DATASET CONTENT:
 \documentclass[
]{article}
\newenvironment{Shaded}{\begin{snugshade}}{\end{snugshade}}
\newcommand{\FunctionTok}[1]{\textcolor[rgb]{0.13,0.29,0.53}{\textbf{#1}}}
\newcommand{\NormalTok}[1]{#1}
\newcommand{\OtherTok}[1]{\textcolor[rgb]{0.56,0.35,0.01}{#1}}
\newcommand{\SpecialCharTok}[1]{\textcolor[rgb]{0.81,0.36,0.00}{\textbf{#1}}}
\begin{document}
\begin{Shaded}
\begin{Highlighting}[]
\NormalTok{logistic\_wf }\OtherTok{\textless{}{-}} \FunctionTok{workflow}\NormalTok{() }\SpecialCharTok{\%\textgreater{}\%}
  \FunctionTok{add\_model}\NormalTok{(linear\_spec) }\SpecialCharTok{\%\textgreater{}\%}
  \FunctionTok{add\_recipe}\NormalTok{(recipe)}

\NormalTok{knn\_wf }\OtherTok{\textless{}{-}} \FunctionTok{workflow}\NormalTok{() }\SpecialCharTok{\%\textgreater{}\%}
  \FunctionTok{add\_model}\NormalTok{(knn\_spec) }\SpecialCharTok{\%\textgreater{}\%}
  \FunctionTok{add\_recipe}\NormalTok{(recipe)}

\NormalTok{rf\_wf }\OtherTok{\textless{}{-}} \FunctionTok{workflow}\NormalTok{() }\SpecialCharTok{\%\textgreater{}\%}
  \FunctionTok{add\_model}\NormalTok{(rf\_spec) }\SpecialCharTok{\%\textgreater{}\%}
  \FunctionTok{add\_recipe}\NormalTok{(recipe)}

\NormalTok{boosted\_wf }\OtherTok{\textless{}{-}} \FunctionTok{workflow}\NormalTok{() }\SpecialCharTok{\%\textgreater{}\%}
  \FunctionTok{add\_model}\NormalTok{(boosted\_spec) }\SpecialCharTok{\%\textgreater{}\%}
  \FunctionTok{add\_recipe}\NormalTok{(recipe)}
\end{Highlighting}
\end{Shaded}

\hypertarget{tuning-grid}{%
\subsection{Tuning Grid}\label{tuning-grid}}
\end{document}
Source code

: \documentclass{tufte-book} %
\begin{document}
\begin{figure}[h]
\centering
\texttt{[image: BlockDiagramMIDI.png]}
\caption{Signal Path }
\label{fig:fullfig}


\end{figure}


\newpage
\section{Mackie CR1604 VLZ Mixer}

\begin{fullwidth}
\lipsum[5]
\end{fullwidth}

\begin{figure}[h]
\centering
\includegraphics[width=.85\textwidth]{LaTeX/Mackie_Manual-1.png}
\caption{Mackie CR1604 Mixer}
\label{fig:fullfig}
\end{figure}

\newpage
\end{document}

PROBLEM:
Set down all of the lines above without altering a word.

SOLUTION:
 \documentclass[
]{article}
\newenvironment{Shaded}{\begin{snugshade}}{\end{snugshade}}
\newcommand{\FunctionTok}[1]{\textcolor[rgb]{0.13,0.29,0.53}{\textbf{#1}}}
\newcommand{\NormalTok}[1]{#1}
\newcommand{\OtherTok}[1]{\textcolor[rgb]{0.56,0.35,0.01}{#1}}
\newcommand{\SpecialCharTok}[1]{\textcolor[rgb]{0.81,0.36,0.00}{\textbf{#1}}}
\begin{document}
\begin{Shaded}
\begin{Highlighting}[]
\NormalTok{logistic\_wf }\OtherTok{\textless{}{-}} \FunctionTok{workflow}\NormalTok{() }\SpecialCharTok{\%\textgreater{}\%}
  \FunctionTok{add\_model}\NormalTok{(linear\_spec) }\SpecialCharTok{\%\textgreater{}\%}
  \FunctionTok{add\_recipe}\NormalTok{(recipe)}

\NormalTok{knn\_wf }\OtherTok{\textless{}{-}} \FunctionTok{workflow}\NormalTok{() }\SpecialCharTok{\%\textgreater{}\%}
  \FunctionTok{add\_model}\NormalTok{(knn\_spec) }\SpecialCharTok{\%\textgreater{}\%}
  \FunctionTok{add\_recipe}\NormalTok{(recipe)}

\NormalTok{rf\_wf }\OtherTok{\textless{}{-}} \FunctionTok{workflow}\NormalTok{() }\SpecialCharTok{\%\textgreater{}\%}
  \FunctionTok{add\_model}\NormalTok{(rf\_spec) }\SpecialCharTok{\%\textgreater{}\%}
  \FunctionTok{add\_recipe}\NormalTok{(recipe)}

\NormalTok{boosted\_wf }\OtherTok{\textless{}{-}} \FunctionTok{workflow}\NormalTok{() }\SpecialCharTok{\%\textgreater{}\%}
  \FunctionTok{add\_model}\NormalTok{(boosted\_spec) }\SpecialCharTok{\%\textgreater{}\%}
  \FunctionTok{add\_recipe}\NormalTok{(recipe)}
\end{Highlighting}
\end{Shaded}

\hypertarget{tuning-grid}{%
\subsection{Tuning Grid}\label{tuning-grid}}
\end{document}
Source code

: \documentclass{tufte-book} %
\begin{document}
\begin{figure}[h]
\centering
\texttt{[image: BlockDiagramMIDI.png]}
\caption{Signal Path }
\label{fig:fullfig}


\end{figure}


\newpage
\section{Mackie CR1604 VLZ Mixer}

\begin{fullwidth}
\lipsum[5]
\end{fullwidth}

\begin{figure}[h]
\centering
\includegraphics[width=.85\textwidth]{LaTeX/Mackie_Manual-1.png}
\caption{Mackie CR1604 Mixer}
\label{fig:fullfig}
\end{figure}

\newpage
\end{document}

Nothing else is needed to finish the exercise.